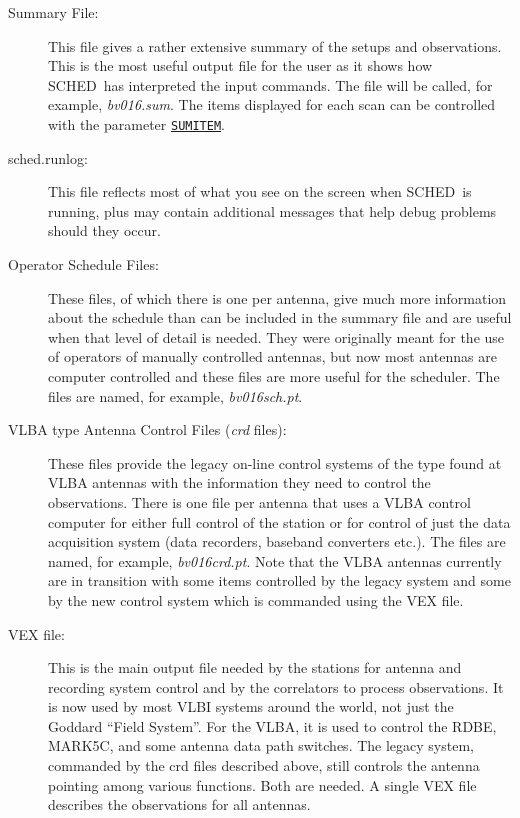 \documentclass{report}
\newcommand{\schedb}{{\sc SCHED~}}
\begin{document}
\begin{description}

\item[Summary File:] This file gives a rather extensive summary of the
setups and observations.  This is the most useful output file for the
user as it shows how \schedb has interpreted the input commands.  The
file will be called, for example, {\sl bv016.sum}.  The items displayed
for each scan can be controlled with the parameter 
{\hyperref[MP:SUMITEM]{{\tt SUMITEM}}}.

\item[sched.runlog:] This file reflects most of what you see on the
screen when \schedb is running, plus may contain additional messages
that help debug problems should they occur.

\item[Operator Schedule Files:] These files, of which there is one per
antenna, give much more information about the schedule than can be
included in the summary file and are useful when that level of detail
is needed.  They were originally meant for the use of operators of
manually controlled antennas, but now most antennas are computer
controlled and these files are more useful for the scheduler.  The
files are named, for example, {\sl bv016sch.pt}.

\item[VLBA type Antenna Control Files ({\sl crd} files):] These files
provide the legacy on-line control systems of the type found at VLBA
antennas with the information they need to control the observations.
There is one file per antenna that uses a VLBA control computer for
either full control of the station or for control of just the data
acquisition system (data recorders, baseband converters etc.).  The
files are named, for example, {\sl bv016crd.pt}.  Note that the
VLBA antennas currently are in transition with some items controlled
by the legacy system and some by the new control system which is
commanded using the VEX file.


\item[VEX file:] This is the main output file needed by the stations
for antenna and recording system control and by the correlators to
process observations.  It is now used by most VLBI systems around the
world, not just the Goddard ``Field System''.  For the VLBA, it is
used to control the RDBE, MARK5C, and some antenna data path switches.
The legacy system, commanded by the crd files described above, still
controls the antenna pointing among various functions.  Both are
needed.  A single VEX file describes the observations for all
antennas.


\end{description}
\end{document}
※ ※ ※
_Task details_: Out of the data above, give again only the lines starting at the one holding "commanded using the VEX file." and ending at the one holding "systems around the", unchanged.

_Expected output_:
commanded using the VEX file.


\item[VEX file:] This is the main output file needed by the stations
for antenna and recording system control and by the correlators to
process observations.  It is now used by most VLBI systems around the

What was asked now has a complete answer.